Un film de la lenteur du monde rural, hors de l’espoir, pour que cet espace tenu à l’écart de l’histoire mexicaine ne se perde pas.

Ce film intimiste « répond » à la superproduction sortie en 2012, aux Etats-Unis et au Mexique, Cristiada / For graether glory, La guerra cristera y el conflicto en México por la libertad religiosa.

affiche de la superproduction

affiche de la superproduction

La version francophone de wikipedia avance que le film ne sortirait pas en France parce que le groupe de pression anti-catholique français lançait à ce moment le projet de loi légalisant le mariage homosexuel. Les commentaires sur le film de ceux qui voudraient le voir en salle argumentent que les francs maçons et leurs alliés en ont empêché la programmation, alors qu’il traduit la vérité historique énoncée dans les trois volumes de Jean Meyer.

Ces commentaires vont bon train : « Attention ! Ce film n’a pour but que montrer une image manichéenne, partielle et peu rigoureuse de ce qui s’est passé au Mexique fin des années 20. Ce n’est pas coïncidence que ce film va sortir au moment où au Mexique il y aura une élection présidentielle et que la droite cherche tous les moyens pour se maintenir au pouvoir – outre la visite en quelques jours du Pape Benoît XVI au Guanajuato, berceau des cristeros et site des organisations d’extrême droite mexicaines. Aux intéressés au conflit des cristeros, je conseille la lecture des livres sur l’historie du conflit, au lieu de voir le film. » Réponse « 
C’est marrant de voir que dès lors qu’un film à grand spectacle n’est pas anti chrétien, de gauche et sexuellement douteux, on le trouve manichéen. Pourtant, l’histoire des cristeros est bien réelle et ce sont des martyrs… On pourrait faire un film équivalant en France avec les chouans, mais bon l’apologie de la chrétienté ne doit pas être assez vendeur pour vous. »

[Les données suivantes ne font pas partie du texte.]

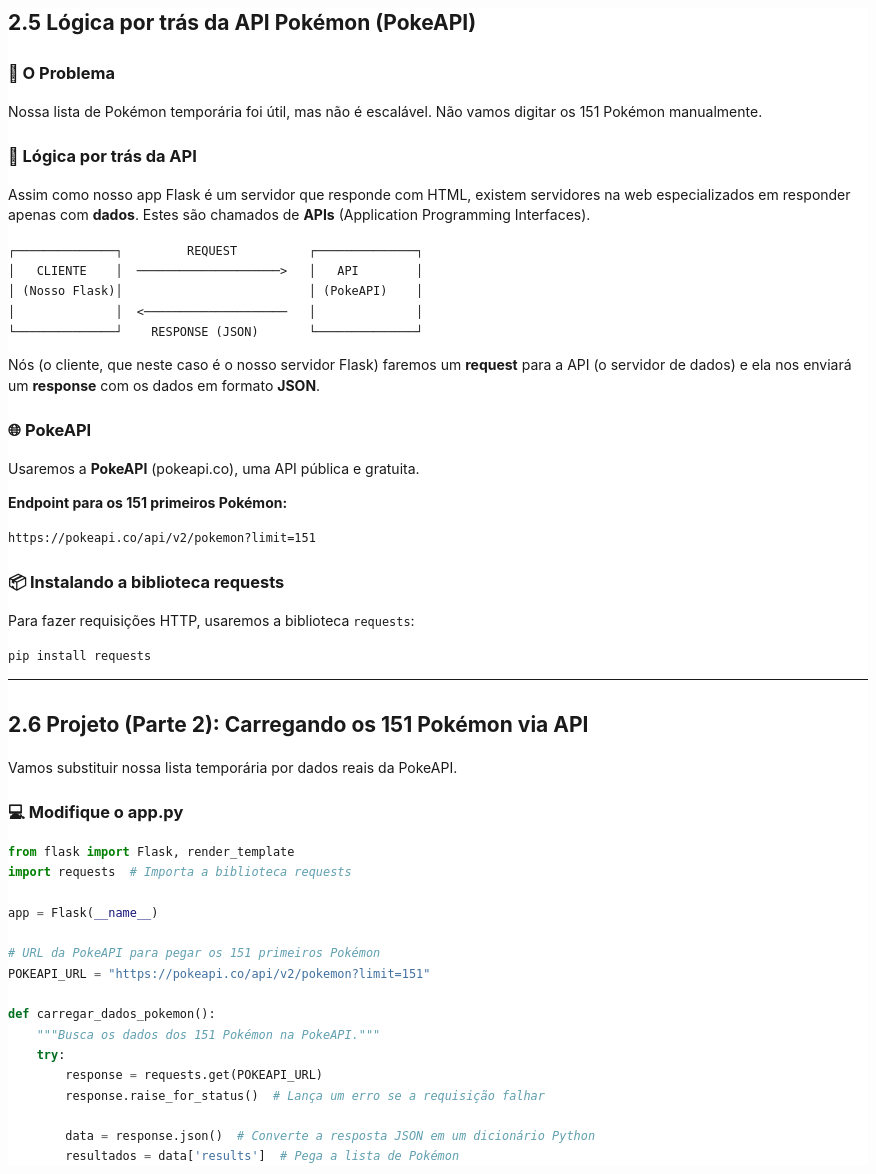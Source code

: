 
## 2.5 Lógica por trás da API Pokémon (PokeAPI)

### 🤔 O Problema

Nossa lista de Pokémon temporária foi útil, mas não é escalável. Não vamos digitar os 151 Pokémon manualmente.

### 🎯 Lógica por trás da API

Assim como nosso app Flask é um servidor que responde com HTML, existem servidores na web especializados em responder apenas com **dados**. Estes são chamados de **APIs** (Application Programming Interfaces).

```
┌──────────────┐         REQUEST          ┌──────────────┐
│   CLIENTE    │  ────────────────────>   │   API        │
│ (Nosso Flask)│                          │ (PokeAPI)    │
│              │  <────────────────────   │              │
└──────────────┘    RESPONSE (JSON)       └──────────────┘
```

Nós (o cliente, que neste caso é o nosso servidor Flask) faremos um **request** para a API (o servidor de dados) e ela nos enviará um **response** com os dados em formato **JSON**.

### 🌐 PokeAPI

Usaremos a **PokeAPI** (pokeapi.co), uma API pública e gratuita.

**Endpoint para os 151 primeiros Pokémon:**
```
https://pokeapi.co/api/v2/pokemon?limit=151
```

### 📦 Instalando a biblioteca requests

Para fazer requisições HTTP, usaremos a biblioteca `requests`:

```bash
pip install requests
```

---

## 2.6 Projeto (Parte 2): Carregando os 151 Pokémon via API

Vamos substituir nossa lista temporária por dados reais da PokeAPI.

### 💻 Modifique o app.py

```python
from flask import Flask, render_template
import requests  # Importa a biblioteca requests

app = Flask(__name__)

# URL da PokeAPI para pegar os 151 primeiros Pokémon
POKEAPI_URL = "https://pokeapi.co/api/v2/pokemon?limit=151"

def carregar_dados_pokemon():
    """Busca os dados dos 151 Pokémon na PokeAPI."""
    try:
        response = requests.get(POKEAPI_URL)
        response.raise_for_status()  # Lança um erro se a requisição falhar
        
        data = response.json()  # Converte a resposta JSON em um dicionário Python
        resultados = data['results']  # Pega a lista de Pokémon
```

En fait il semble qu’aucun pays européen n’a programmé le film… peut-être par manque d’intérêt pour un thème exotique mexicain qui ne fait vibrer personne. Epilogue en mai 2014: le western spaghetti  anglophone Cristeros est programmé dans six salles à Paris, après quelques programmations dans d’autres pays européens. La polémique continue entre ceux qui font de cette superproduction sans aucune épaisseur historique une « vérité » manichéenne de la gloire de l’Eglise catholique mexicaine et ceux qui noircissent aussi simplement la même église « grand propriétaire foncier » (en oubliant la nationalisation des biens du clergé réalisée par la réforme et par Porfirio Díaz). Le film est « bien fait » en ce sens qu’il est bien filmé avec de bons acteurs, pour décrire une société mexicaine où les paysans ou les soldats (« fédérales ») n’apparaissent à peu près pas.